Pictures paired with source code
◆ ◆ ◆ ◆ ◆ ◆ ◆

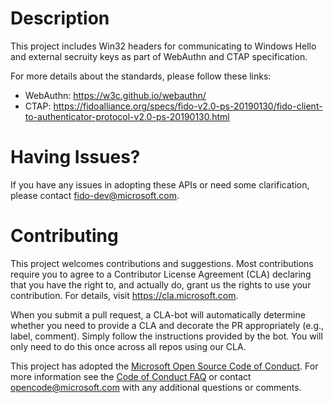 # Description

This project includes Win32 headers for communicating to Windows Hello and external secruity keys as part of WebAuthn and CTAP specification.

For more details about the standards, please follow these links:
* WebAuthn: https://w3c.github.io/webauthn/
* CTAP: https://fidoalliance.org/specs/fido-v2.0-ps-20190130/fido-client-to-authenticator-protocol-v2.0-ps-20190130.html


# Having Issues?
If you have any issues in adopting these APIs or need some clarification, please contact fido-dev@microsoft.com.


# Contributing

This project welcomes contributions and suggestions.  Most contributions require you to agree to a
Contributor License Agreement (CLA) declaring that you have the right to, and actually do, grant us
the rights to use your contribution. For details, visit https://cla.microsoft.com.

When you submit a pull request, a CLA-bot will automatically determine whether you need to provide
a CLA and decorate the PR appropriately (e.g., label, comment). Simply follow the instructions
provided by the bot. You will only need to do this once across all repos using our CLA.

This project has adopted the [Microsoft Open Source Code of Conduct](https://opensource.microsoft.com/codeofconduct/).
For more information see the [Code of Conduct FAQ](https://opensource.microsoft.com/codeofconduct/faq/) or
contact [opencode@microsoft.com](mailto:opencode@microsoft.com) with any additional questions or comments.
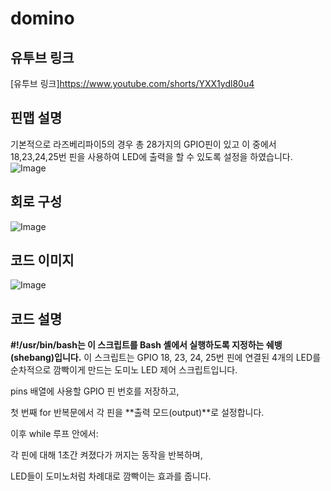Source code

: # domino

## 유투브 링크
[유투브 링크]https://www.youtube.com/shorts/YXX1ydl80u4

## 핀맵 설명
기본적으로 라즈베리파이5의 경우 총 28가지의 GPIO핀이 있고 이 중에서 18,23,24,25번 핀을 사용하여 LED에 출력을 할 수 있도록 설정을 하였습니다. 
![Image](https://github.com/user-attachments/assets/91a40300-df88-41c1-b4ad-d3401d6f2902)

## 회로 구성
![Image](https://github.com/user-attachments/assets/037cb5ed-d59f-4b2b-959f-78ac4cbb5bd3)

## 코드 이미지 
![Image](https://github.com/user-attachments/assets/04935a72-5269-411e-b8c6-6569e8727123)

## 코드 설명 
**#!/usr/bin/bash는 이 스크립트를 Bash 셸에서 실행하도록 지정하는 쉐뱅(shebang)입니다.**
이 스크립트는 GPIO 18, 23, 24, 25번 핀에 연결된 4개의 LED를 순차적으로 깜빡이게 만드는 도미노 LED 제어 스크립트입니다.

pins 배열에 사용할 GPIO 핀 번호를 저장하고,

첫 번째 for 반복문에서 각 핀을 **출력 모드(output)**로 설정합니다.

이후 while 루프 안에서:

각 핀에 대해 1초간 켜졌다가 꺼지는 동작을 반복하며,

LED들이 도미노처럼 차례대로 깜빡이는 효과를 줍니다.

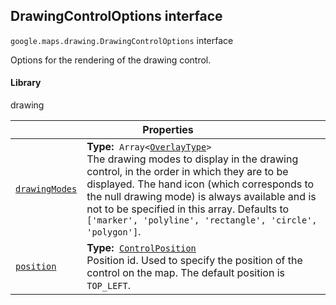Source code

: 
<h2 id="DrawingControlOptions">DrawingControlOptions interface</h2>
<p>
<code><span itemprop="path">google.maps.drawing</span>.<span itemprop="name">DrawingControlOptions</span></code>
interface
</p>
<p>Options for the rendering of the drawing control.</p>
<h4>Library</h4>
<p>drawing</p>
<div class="devsite-table-wrapper"><table class="properties responsive" summary="interface DrawingControlOptions - Properties">
<thead>
<tr><th colspan="2">Properties</th>
</tr></thead>
<tbody>
<tr id="DrawingControlOptions.drawingModes">
<td itemprop="property"><code><a class="secret-link" href="#DrawingControlOptions.drawingModes"><span>drawingModes</span></a></code></td>
<td><div><strong>Type:</strong>&nbsp; <code>Array&lt;<a href="OverlayType.md">OverlayType</a>&gt;</code></div>
<div class="desc">The drawing modes to display in the drawing control, in the order in which they are to be displayed. The hand icon (which corresponds to the null drawing mode) is always available and is not to be specified in this array. Defaults to <code>['marker', 'polyline', 'rectangle', 'circle', 'polygon']</code>.</div></td>
</tr>
<tr id="DrawingControlOptions.position">
<td itemprop="property"><code><a class="secret-link" href="#DrawingControlOptions.position"><span>position</span></a></code></td>
<td><div><strong>Type:</strong>&nbsp; <code><a href="ControlPosition.md">ControlPosition</a></code></div>
<div class="desc">Position id. Used to specify the position of the control on the map. The default position is <code>TOP_LEFT</code>.</div></td>
</tr>
</tbody>
</table></div>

◆ ◆ ◆ ◆ ◆ ◆ ◆

All of the data above is to be repeated exactly, with the pictures left out.

 # Description

This project includes Win32 headers for communicating to Windows Hello and external secruity keys as part of WebAuthn and CTAP specification.

For more details about the standards, please follow these links:
* WebAuthn: https://w3c.github.io/webauthn/
* CTAP: https://fidoalliance.org/specs/fido-v2.0-ps-20190130/fido-client-to-authenticator-protocol-v2.0-ps-20190130.html


# Having Issues?
If you have any issues in adopting these APIs or need some clarification, please contact fido-dev@microsoft.com.


# Contributing

This project welcomes contributions and suggestions.  Most contributions require you to agree to a
Contributor License Agreement (CLA) declaring that you have the right to, and actually do, grant us
the rights to use your contribution. For details, visit https://cla.microsoft.com.

When you submit a pull request, a CLA-bot will automatically determine whether you need to provide
a CLA and decorate the PR appropriately (e.g., label, comment). Simply follow the instructions
provided by the bot. You will only need to do this once across all repos using our CLA.

This project has adopted the [Microsoft Open Source Code of Conduct](https://opensource.microsoft.com/codeofconduct/).
For more information see the [Code of Conduct FAQ](https://opensource.microsoft.com/codeofconduct/faq/) or
contact [opencode@microsoft.com](mailto:opencode@microsoft.com) with any additional questions or comments.
Source code

: # domino

## 유투브 링크
[유투브 링크]https://www.youtube.com/shorts/YXX1ydl80u4

## 핀맵 설명
기본적으로 라즈베리파이5의 경우 총 28가지의 GPIO핀이 있고 이 중에서 18,23,24,25번 핀을 사용하여 LED에 출력을 할 수 있도록 설정을 하였습니다. 
![Image](https://github.com/user-attachments/assets/91a40300-df88-41c1-b4ad-d3401d6f2902)

## 회로 구성
![Image](https://github.com/user-attachments/assets/037cb5ed-d59f-4b2b-959f-78ac4cbb5bd3)

## 코드 이미지 
![Image](https://github.com/user-attachments/assets/04935a72-5269-411e-b8c6-6569e8727123)

## 코드 설명 
**#!/usr/bin/bash는 이 스크립트를 Bash 셸에서 실행하도록 지정하는 쉐뱅(shebang)입니다.**
이 스크립트는 GPIO 18, 23, 24, 25번 핀에 연결된 4개의 LED를 순차적으로 깜빡이게 만드는 도미노 LED 제어 스크립트입니다.

pins 배열에 사용할 GPIO 핀 번호를 저장하고,

첫 번째 for 반복문에서 각 핀을 **출력 모드(output)**로 설정합니다.

이후 while 루프 안에서:

각 핀에 대해 1초간 켜졌다가 꺼지는 동작을 반복하며,

LED들이 도미노처럼 차례대로 깜빡이는 효과를 줍니다.

Source code

: 
<h2 id="DrawingControlOptions">DrawingControlOptions interface</h2>
<p>
<code><span itemprop="path">google.maps.drawing</span>.<span itemprop="name">DrawingControlOptions</span></code>
interface
</p>
<p>Options for the rendering of the drawing control.</p>
<h4>Library</h4>
<p>drawing</p>
<div class="devsite-table-wrapper"><table class="properties responsive" summary="interface DrawingControlOptions - Properties">
<thead>
<tr><th colspan="2">Properties</th>
</tr></thead>
<tbody>
<tr id="DrawingControlOptions.drawingModes">
<td itemprop="property"><code><a class="secret-link" href="#DrawingControlOptions.drawingModes"><span>drawingModes</span></a></code></td>
<td><div><strong>Type:</strong>&nbsp; <code>Array&lt;<a href="OverlayType.md">OverlayType</a>&gt;</code></div>
<div class="desc">The drawing modes to display in the drawing control, in the order in which they are to be displayed. The hand icon (which corresponds to the null drawing mode) is always available and is not to be specified in this array. Defaults to <code>['marker', 'polyline', 'rectangle', 'circle', 'polygon']</code>.</div></td>
</tr>
<tr id="DrawingControlOptions.position">
<td itemprop="property"><code><a class="secret-link" href="#DrawingControlOptions.position"><span>position</span></a></code></td>
<td><div><strong>Type:</strong>&nbsp; <code><a href="ControlPosition.md">ControlPosition</a></code></div>
<div class="desc">Position id. Used to specify the position of the control on the map. The default position is <code>TOP_LEFT</code>.</div></td>
</tr>
</tbody>
</table></div>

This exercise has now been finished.